What is required: Each line from the one containing "上行被划分为时间间隔(类似T" through the last line of the records below is to be repeated as written, with nothing added.
Information section start
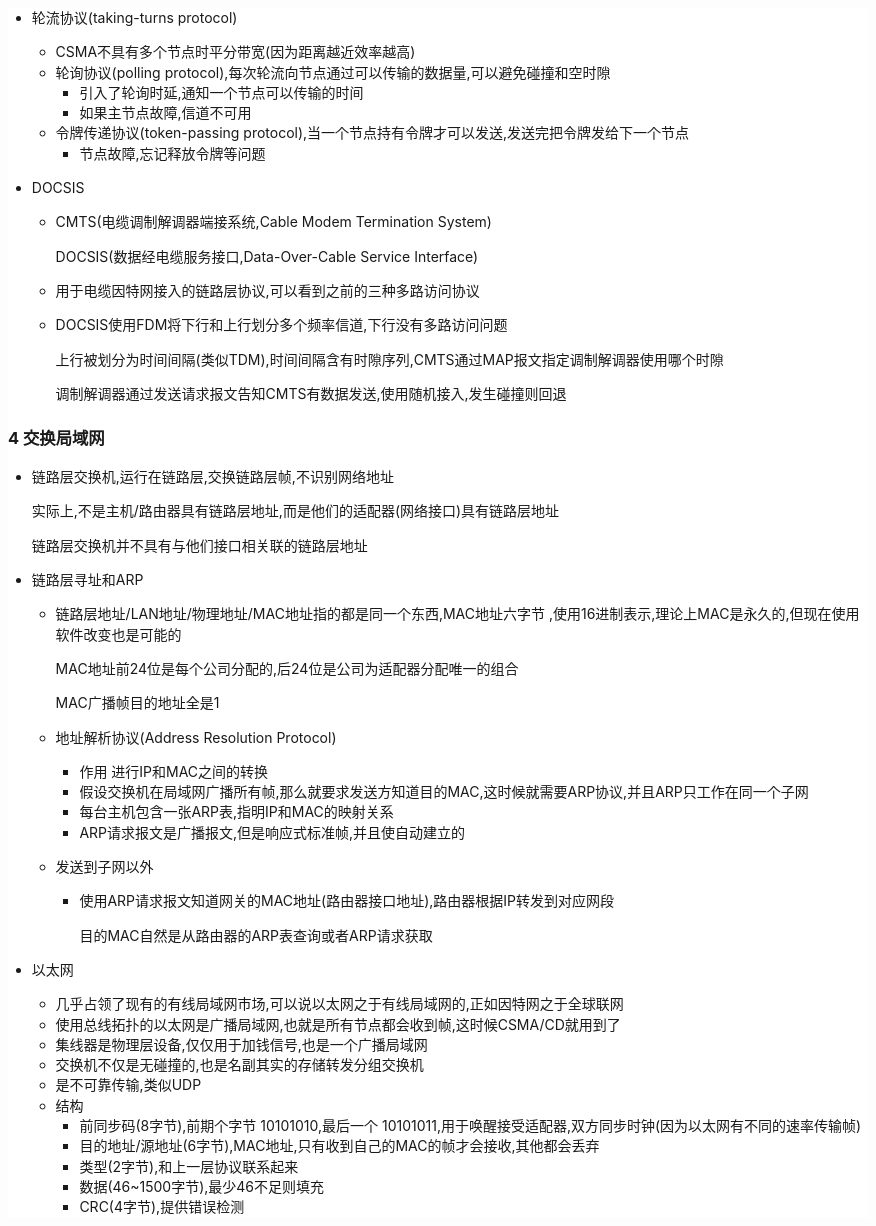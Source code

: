 - 轮流协议(taking-turns protocol)
  - CSMA不具有多个节点时平分带宽(因为距离越近效率越高)
  - 轮询协议(polling protocol),每次轮流向节点通过可以传输的数据量,可以避免碰撞和空时隙
    - 引入了轮询时延,通知一个节点可以传输的时间
    - 如果主节点故障,信道不可用
  - 令牌传递协议(token-passing protocol),当一个节点持有令牌才可以发送,发送完把令牌发给下一个节点
    - 节点故障,忘记释放令牌等问题

- DOCSIS

  - CMTS(电缆调制解调器端接系统,Cable Modem Termination System)

    DOCSIS(数据经电缆服务接口,Data-Over-Cable Service Interface)

  - 用于电缆因特网接入的链路层协议,可以看到之前的三种多路访问协议

  - DOCSIS使用FDM将下行和上行划分多个频率信道,下行没有多路访问问题

    上行被划分为时间间隔(类似TDM),时间间隔含有时隙序列,CMTS通过MAP报文指定调制解调器使用哪个时隙

    调制解调器通过发送请求报文告知CMTS有数据发送,使用随机接入,发生碰撞则回退



### 4 交换局域网

- 链路层交换机,运行在链路层,交换链路层帧,不识别网络地址

  实际上,不是主机/路由器具有链路层地址,而是他们的适配器(网络接口)具有链路层地址

  链路层交换机并不具有与他们接口相关联的链路层地址

- 链路层寻址和ARP

  - 链路层地址/LAN地址/物理地址/MAC地址指的都是同一个东西,MAC地址六字节 ,使用16进制表示,理论上MAC是永久的,但现在使用软件改变也是可能的

    MAC地址前24位是每个公司分配的,后24位是公司为适配器分配唯一的组合

    MAC广播帧目的地址全是1

  - 地址解析协议(Address Resolution Protocol)

    - 作用 进行IP和MAC之间的转换
    - 假设交换机在局域网广播所有帧,那么就要求发送方知道目的MAC,这时候就需要ARP协议,并且ARP只工作在同一个子网
    - 每台主机包含一张ARP表,指明IP和MAC的映射关系
    - ARP请求报文是广播报文,但是响应式标准帧,并且使自动建立的

  - 发送到子网以外

    - 使用ARP请求报文知道网关的MAC地址(路由器接口地址),路由器根据IP转发到对应网段

      目的MAC自然是从路由器的ARP表查询或者ARP请求获取

- 以太网

  - 几乎占领了现有的有线局域网市场,可以说以太网之于有线局域网的,正如因特网之于全球联网
  - 使用总线拓扑的以太网是广播局域网,也就是所有节点都会收到帧,这时候CSMA/CD就用到了
  - 集线器是物理层设备,仅仅用于加钱信号,也是一个广播局域网
  - 交换机不仅是无碰撞的,也是名副其实的存储转发分组交换机
  - 是不可靠传输,类似UDP
  - 结构
    - 前同步码(8字节),前期个字节 10101010,最后一个 10101011,用于唤醒接受适配器,双方同步时钟(因为以太网有不同的速率传输帧)
    - 目的地址/源地址(6字节),MAC地址,只有收到自己的MAC的帧才会接收,其他都会丢弃
    - 类型(2字节),和上一层协议联系起来
    - 数据(46~1500字节),最少46不足则填充
    - CRC(4字节),提供错误检测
Information section end
Answer area:
    上行被划分为时间间隔(类似TDM),时间间隔含有时隙序列,CMTS通过MAP报文指定调制解调器使用哪个时隙

    调制解调器通过发送请求报文告知CMTS有数据发送,使用随机接入,发生碰撞则回退



### 4 交换局域网

- 链路层交换机,运行在链路层,交换链路层帧,不识别网络地址

  实际上,不是主机/路由器具有链路层地址,而是他们的适配器(网络接口)具有链路层地址

  链路层交换机并不具有与他们接口相关联的链路层地址

- 链路层寻址和ARP

  - 链路层地址/LAN地址/物理地址/MAC地址指的都是同一个东西,MAC地址六字节 ,使用16进制表示,理论上MAC是永久的,但现在使用软件改变也是可能的

    MAC地址前24位是每个公司分配的,后24位是公司为适配器分配唯一的组合

    MAC广播帧目的地址全是1

  - 地址解析协议(Address Resolution Protocol)

    - 作用 进行IP和MAC之间的转换
    - 假设交换机在局域网广播所有帧,那么就要求发送方知道目的MAC,这时候就需要ARP协议,并且ARP只工作在同一个子网
    - 每台主机包含一张ARP表,指明IP和MAC的映射关系
    - ARP请求报文是广播报文,但是响应式标准帧,并且使自动建立的

  - 发送到子网以外

    - 使用ARP请求报文知道网关的MAC地址(路由器接口地址),路由器根据IP转发到对应网段

      目的MAC自然是从路由器的ARP表查询或者ARP请求获取

- 以太网

  - 几乎占领了现有的有线局域网市场,可以说以太网之于有线局域网的,正如因特网之于全球联网
  - 使用总线拓扑的以太网是广播局域网,也就是所有节点都会收到帧,这时候CSMA/CD就用到了
  - 集线器是物理层设备,仅仅用于加钱信号,也是一个广播局域网
  - 交换机不仅是无碰撞的,也是名副其实的存储转发分组交换机
  - 是不可靠传输,类似UDP
  - 结构
    - 前同步码(8字节),前期个字节 10101010,最后一个 10101011,用于唤醒接受适配器,双方同步时钟(因为以太网有不同的速率传输帧)
    - 目的地址/源地址(6字节),MAC地址,只有收到自己的MAC的帧才会接收,其他都会丢弃
    - 类型(2字节),和上一层协议联系起来
    - 数据(46~1500字节),最少46不足则填充
    - CRC(4字节),提供错误检测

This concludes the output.